To do:
Please return every line in the entries below with the word "generators" in it.

Data to examine:

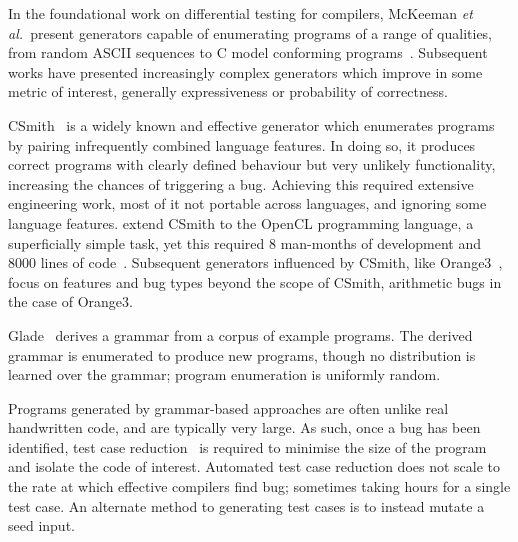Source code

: In the foundational work on differential testing for compilers, McKeeman \emph{et al.\ }present generators capable of enumerating programs of a range of qualities, from random ASCII sequences to C model conforming programs~\cite{McKeeman1998}. Subsequent works have presented increasingly complex generators which improve in some metric of interest, generally expressiveness or probability of correctness.

CSmith~\cite{Yang2011} is a widely known and effective generator which enumerates programs by pairing infrequently combined language features. In doing so, it produces correct programs with clearly defined behaviour but very unlikely functionality, increasing the chances of triggering a bug. Achieving this required extensive engineering work, most of it not portable across languages, and ignoring some language features.
\citeauthor{Lidbury2015a} extend CSmith to the OpenCL programming language, a superficially simple task, yet this required 8 man-months of development and 8000 lines of code~\cite{Lidbury2015a}.
Subsequent generators influenced by CSmith, like Orange3~\cite{Nagai2013}, focus on features and bug types beyond the scope of CSmith, arithmetic bugs in the case of Orange3.

Glade~\cite{Bastani2017} derives a grammar from a corpus of example programs. The derived grammar is enumerated to produce new programs, though no distribution is learned over the grammar; program enumeration is uniformly random.

Programs generated by grammar-based approaches are often unlike real handwritten code, and are typically very large. As such, once a bug has been identified, test case reduction~\cite{Regehr2012a} is required to minimise the size of the program and isolate the code of interest. Automated test case reduction does not scale to the rate at which effective compilers find bug; sometimes taking hours for a single test case. An alternate method to generating test cases is to instead mutate a seed input.


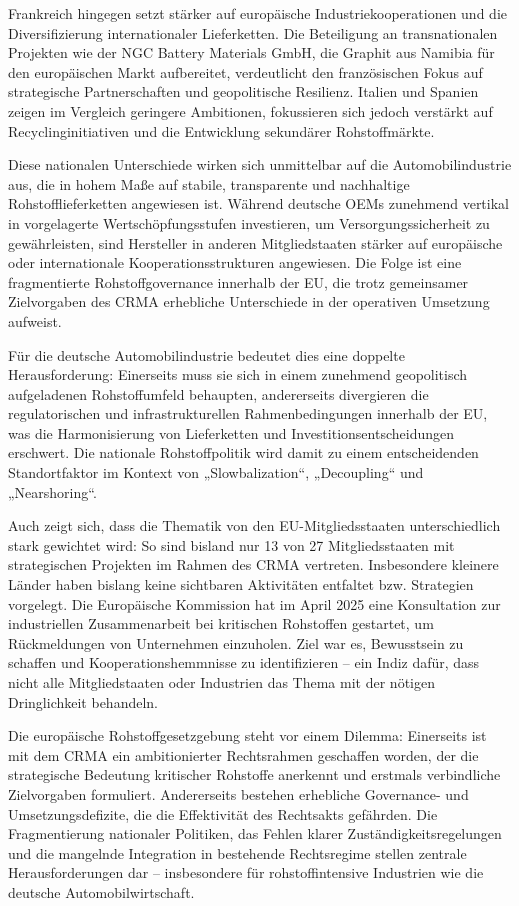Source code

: \documentclass[12pt,a4paper,oneside]{book} %
\begin{document}
Frankreich hingegen setzt stärker auf europäische Industriekooperationen und die Diversifizierung internationaler Lieferketten. Die Beteiligung an transnationalen Projekten wie der NGC Battery Materials GmbH, die Graphit aus Namibia für den europäischen Markt aufbereitet, verdeutlicht den französischen Fokus auf strategische Partnerschaften und geopolitische Resilienz. Italien und Spanien zeigen im Vergleich geringere Ambitionen, fokussieren sich jedoch verstärkt auf Recyclinginitiativen und die Entwicklung sekundärer Rohstoffmärkte.

Diese nationalen Unterschiede wirken sich unmittelbar auf die Automobilindustrie aus, die in hohem Maße auf stabile, transparente und nachhaltige Rohstofflieferketten angewiesen ist. Während deutsche OEMs zunehmend vertikal in vorgelagerte Wertschöpfungsstufen investieren, um Versorgungssicherheit zu gewährleisten, sind Hersteller in anderen Mitgliedstaaten stärker auf europäische oder internationale Kooperationsstrukturen angewiesen. Die Folge ist eine fragmentierte Rohstoffgovernance innerhalb der EU, die trotz gemeinsamer Zielvorgaben des CRMA erhebliche Unterschiede in der operativen Umsetzung aufweist.

Für die deutsche Automobilindustrie bedeutet dies eine doppelte Herausforderung: Einerseits muss sie sich in einem zunehmend geopolitisch aufgeladenen Rohstoffumfeld behaupten, andererseits divergieren die regulatorischen und infrastrukturellen Rahmenbedingungen innerhalb der EU, was die Harmonisierung von Lieferketten und Investitionsentscheidungen erschwert. Die nationale Rohstoffpolitik wird damit zu einem entscheidenden Standortfaktor im Kontext von „Slowbalization“, „Decoupling“ und „Nearshoring“.

Auch zeigt sich, dass die Thematik von den EU-Mitgliedsstaaten unterschiedlich stark gewichtet wird: So sind bisland nur 13 von 27 Mitgliedsstaaten mit strategischen Projekten im Rahmen des CRMA vertreten. Insbesondere kleinere Länder haben bislang keine sichtbaren Aktivitäten entfaltet bzw. Strategien vorgelegt. Die Europäische Kommission hat im April 2025 eine Konsultation zur industriellen Zusammenarbeit bei kritischen Rohstoffen gestartet, um Rückmeldungen von Unternehmen einzuholen. Ziel war es, Bewusstsein zu schaffen und Kooperationshemmnisse zu identifizieren – ein Indiz dafür, dass nicht alle Mitgliedstaaten oder Industrien das Thema mit der nötigen Dringlichkeit behandeln.

Die europäische Rohstoffgesetzgebung steht vor einem Dilemma: Einerseits ist mit dem CRMA ein ambitionierter Rechtsrahmen geschaffen worden, der die strategische Bedeutung kritischer Rohstoffe anerkennt und erstmals verbindliche Zielvorgaben formuliert. Andererseits bestehen erhebliche Governance- und Umsetzungsdefizite, die die Effektivität des Rechtsakts gefährden. Die Fragmentierung nationaler Politiken, das Fehlen klarer Zuständigkeitsregelungen und die mangelnde Integration in bestehende Rechtsregime stellen zentrale Herausforderungen dar -- insbesondere für rohstoffintensive Industrien wie die deutsche Automobilwirtschaft.
\end{document}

Exercise result:
: In the foundational work on differential testing for compilers, McKeeman \emph{et al.\ }present generators capable of enumerating programs of a range of qualities, from random ASCII sequences to C model conforming programs~\cite{McKeeman1998}. Subsequent works have presented increasingly complex generators which improve in some metric of interest, generally expressiveness or probability of correctness.
Subsequent generators influenced by CSmith, like Orange3~\cite{Nagai2013}, focus on features and bug types beyond the scope of CSmith, arithmetic bugs in the case of Orange3.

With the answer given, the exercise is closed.